That piece of paper is being targetted by an identity theft or a hacker. Now you are thinking what would they gain in that piece of paper?

Security Guru Brian Kreb, author of more than 1,300 blog posts about security fix. According to him, there was an avid follower of security fix blog who posted how to get information about your boarding pass.

He now started investigating and found out that there is a website that can decode the boarding pass barcode.

Although it was the follower who tried to use the last name on the boarding pass. Afterwards, he goes to the airline’s website and accesses the passenger information where he was able to obtain the passenger entire account.

#boardingpass

We listed 4 reasons why you need to stop posting your boarding pass on Social Media.
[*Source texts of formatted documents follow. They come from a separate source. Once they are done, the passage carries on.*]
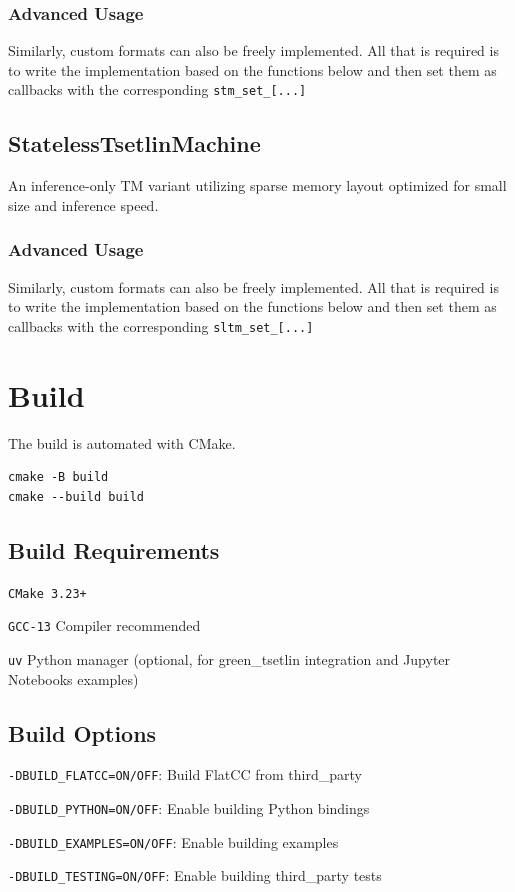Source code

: \subsubsection{Advanced Usage}
Similarly, custom formats can also be freely implemented. All that is required is to write the implementation based on the functions below and then set them as callbacks with the corresponding \texttt{stm\_set\_[...]}

\subsection{StatelessTsetlinMachine}
An inference-only TM variant utilizing sparse memory layout optimized for small size and inference speed.

\subsubsection{Advanced Usage}
Similarly, custom formats can also be freely implemented. All that is required is to write the implementation based on the functions below and then set them as callbacks with the corresponding \texttt{sltm\_set\_[...]} 

\section{Build}
The build is automated with CMake.

\begin{listing}[!htbp]
    \caption{Project build commands\label{lst:build-commands}}
    \begin{verbatim}
cmake -B build
cmake --build build
    \end{verbatim}
\end{listing}
\FloatBarrier

\subsection{Build Requirements}
\begin{compactitem}
    \item \texttt{CMake 3.23+}
    \item \texttt{GCC-13} Compiler recommended
    \item \texttt{uv} Python manager (optional, for green\_tsetlin integration and Jupyter Notebooks examples)
\end{compactitem}

\subsection{Build Options}
\begin{compactitem}
    \item \texttt{-DBUILD\_FLATCC=ON/OFF}: Build FlatCC from third\_party
    \item \texttt{-DBUILD\_PYTHON=ON/OFF}: Enable building Python bindings
    \item \texttt{-DBUILD\_EXAMPLES=ON/OFF}: Enable building examples
    \item \texttt{-DBUILD\_TESTING=ON/OFF}: Enable building third\_party tests
\end{compactitem}

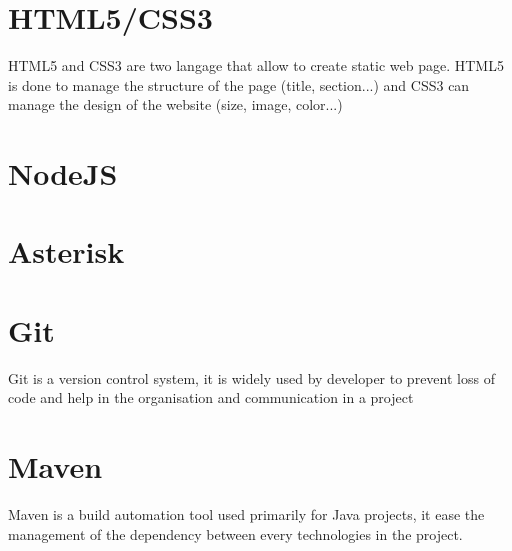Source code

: \section{HTML5/CSS3}

HTML5 and CSS3 are two langage that allow to create static web page.
HTML5 is done to manage the structure of the page (title, section...) and CSS3 can manage the design of the website (size, image, color...)


\section{NodeJS}



\section{Asterisk}



\section{Git}

Git is a version control system, it is widely used by developer to prevent loss of code and help in the organisation and communication in a project


\section{Maven}

Maven is a build automation tool used primarily for Java projects, it ease the management of the dependency between every technologies in the project.


\newpage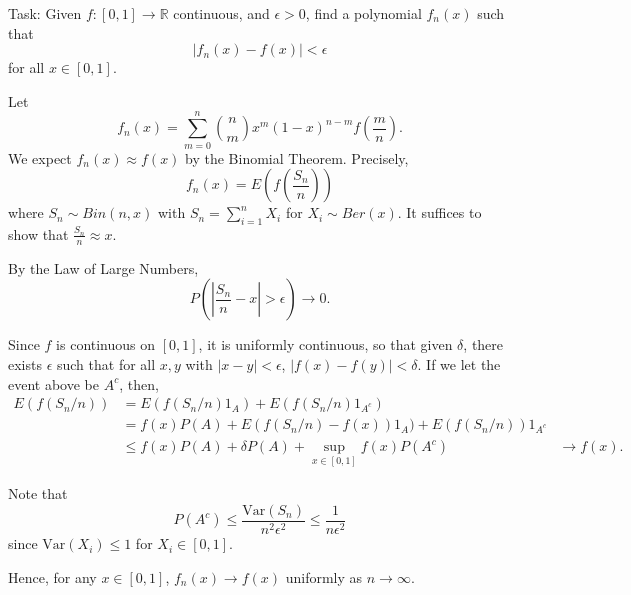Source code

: \documentclass[11pt]{scrartcl}
\newcommand{\R}{\mathbb{R}}
\begin{document}
\begin{example}
Task: Given $f:[0, 1] \rightarrow \R$ continuous, and $\epsilon > 0$, find a polynomial $f_n(x)$ such that 
$$|f_n(x) - f(x)| < \epsilon$$
for all $x \in [0, 1]$.

Let $$f_n(x) = \sum_{m=0}^n \binom{n}{m}x^m(1-x)^{n-m}f\left (\frac{m}{n}\right ).$$
We expect $f_n(x) \approx f(x)$ by the Binomial Theorem.  Precisely,
$$f_n(x) = E\left (f\left (\frac{S_n}{n}\right )\right )$$
where $S_n \sim Bin(n, x)$ with $S_n = \sum_{i=1}^n X_i$ for $X_i \sim Ber(x)$.  It suffices to show that $\frac{S_n}{n} \approx x$.

By the Law of Large Numbers,
$$P\left (\left |\frac{S_n}{n} - x\right | > \epsilon\right ) \rightarrow 0.$$

Since $f$ is continuous on $[0, 1]$, it is uniformly continuous, so that given $\delta$, there exists $\epsilon$ such that for all $x, y$ with $|x - y| < \epsilon$, $|f(x)- f(y)| < \delta$.  If we let the event above be $A^c$, then, 
\begin{align*}
E(f(S_n/n)) &= E(f(S_n/n)1_A) + E(f(S_n/n)1_{A^c}) \\
&= f(x)P(A) + E(f(S_n/n) - f(x))1_A) + E(f(S_n/n))1_{A^c} \\
& \le f(x)P(A) + \delta P(A) + \sup_{x \in [0, 1]} f(x)P(A^c)
&\rightarrow f(x).
\end{align*}

Note that $$P(A^c) \le \frac{\text{Var}(S_n)}{n^2 \epsilon^2} \le \frac{1}{n\epsilon^2}$$
since $\text{Var}(X_i) \le 1$ for $X_i \in [0, 1]$.

Hence, for any $x \in [0, 1]$, $f_n(x) \rightarrow f(x)$ uniformly as $n \rightarrow \infty$.
 \end{example}
 
\end{document}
1) You just gave access to your personal information such as full name and your booking reference. This is all an attacker needs to log into your flight details and could revise your reservations online.
2) You just provided access to your location same with the time that you’ll be in these places. They can now view your future flight plans with that specific airline. An identity thief can definitely use your account information.
3)  Logging into your online booking will not only reveals flight details. In some cases, it also shows your ID number, passport number, email address, mobile number and apparently your credit card details.
4) Again even you blurred out your name on the photo. It still shows the bar-code then an easy bar-code scan on a free decoder on the internet can reveal your frequent flyer number, which can be used by other people to book flights.